After they are adjusted, put a drop of Loctite on the exposed threads of the adjusting nut to keep the nut from moving. Don't move the nut, the Loctite will 'seep' down into the nut enough to hold it. Also, check to make sure that the rubber sealing ring in the carburettor body that the nose of the TC's press up against is indeed there and in good shape. Same for the O-ring that goes around the 'snout' of the TC's and presses up against the outside of the carb body. If any of these are missing or cracked you will end up with a major air leak.
Some symptoms I have observed from not having enough bypass air is generally good driveability when cold and poor driveability when warm (if EVERYTHING else is in working order - ignition, timing, compression, etc) . Also overly rich mixture only when warm, difficult warm starting and needle mixture adjustment ineffective only when warm.
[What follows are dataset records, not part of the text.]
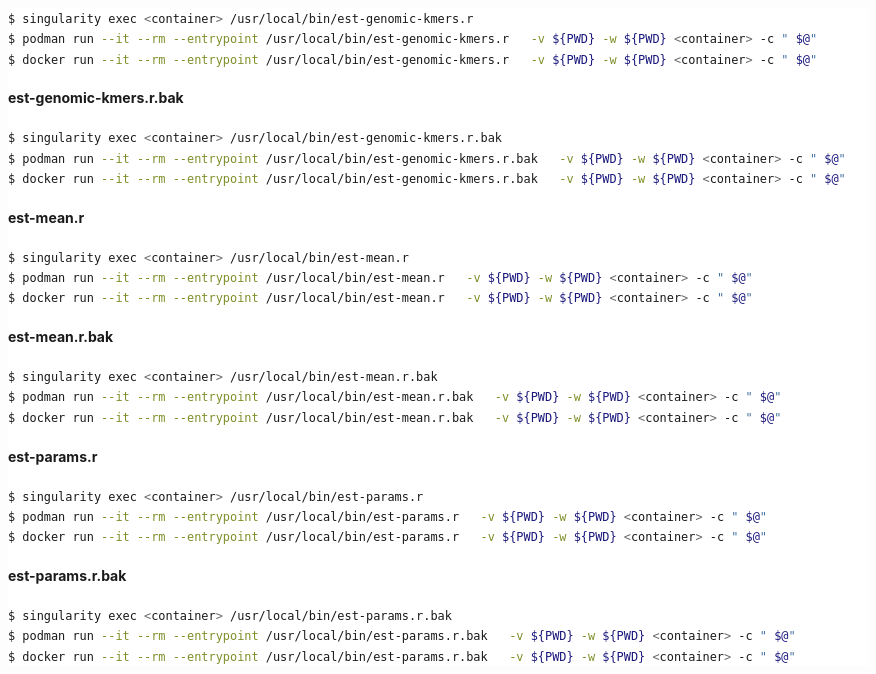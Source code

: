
 ```bash
$ singularity exec <container> /usr/local/bin/est-genomic-kmers.r
$ podman run --it --rm --entrypoint /usr/local/bin/est-genomic-kmers.r   -v ${PWD} -w ${PWD} <container> -c " $@"
$ docker run --it --rm --entrypoint /usr/local/bin/est-genomic-kmers.r   -v ${PWD} -w ${PWD} <container> -c " $@"
```


#### est-genomic-kmers.r.bak

```bash
$ singularity exec <container> /usr/local/bin/est-genomic-kmers.r.bak
$ podman run --it --rm --entrypoint /usr/local/bin/est-genomic-kmers.r.bak   -v ${PWD} -w ${PWD} <container> -c " $@"
$ docker run --it --rm --entrypoint /usr/local/bin/est-genomic-kmers.r.bak   -v ${PWD} -w ${PWD} <container> -c " $@"
```


#### est-mean.r

```bash
$ singularity exec <container> /usr/local/bin/est-mean.r
$ podman run --it --rm --entrypoint /usr/local/bin/est-mean.r   -v ${PWD} -w ${PWD} <container> -c " $@"
$ docker run --it --rm --entrypoint /usr/local/bin/est-mean.r   -v ${PWD} -w ${PWD} <container> -c " $@"
```


#### est-mean.r.bak

```bash
$ singularity exec <container> /usr/local/bin/est-mean.r.bak
$ podman run --it --rm --entrypoint /usr/local/bin/est-mean.r.bak   -v ${PWD} -w ${PWD} <container> -c " $@"
$ docker run --it --rm --entrypoint /usr/local/bin/est-mean.r.bak   -v ${PWD} -w ${PWD} <container> -c " $@"
```


#### est-params.r

```bash
$ singularity exec <container> /usr/local/bin/est-params.r
$ podman run --it --rm --entrypoint /usr/local/bin/est-params.r   -v ${PWD} -w ${PWD} <container> -c " $@"
$ docker run --it --rm --entrypoint /usr/local/bin/est-params.r   -v ${PWD} -w ${PWD} <container> -c " $@"
```


#### est-params.r.bak

```bash
$ singularity exec <container> /usr/local/bin/est-params.r.bak
$ podman run --it --rm --entrypoint /usr/local/bin/est-params.r.bak   -v ${PWD} -w ${PWD} <container> -c " $@"
$ docker run --it --rm --entrypoint /usr/local/bin/est-params.r.bak   -v ${PWD} -w ${PWD} <container> -c " $@"
```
I also had the opportunity to test two brand new, unopened NOS TC's that I came across. The two TC's opening/closing characteristics closely approximated my revised findings, however I was surprised (although not very) to observe a 20F - 25F variance in the opening/closing characteristics of these two TC's. Production tolerance?
However, based upon my testing, I believe that the most important operating parameter when dealing with TC's on a multi carb engine is to balance the opening/closing temps and not the absolute temp that the TC's open or close.
Several performance articles I have read said to leave the TC's intact as they are necessary for the correct operation of the carburettors. I believe it, as I tried sealing off the TC's and ended up with driveability and hesitation problems on my TR when it was warm.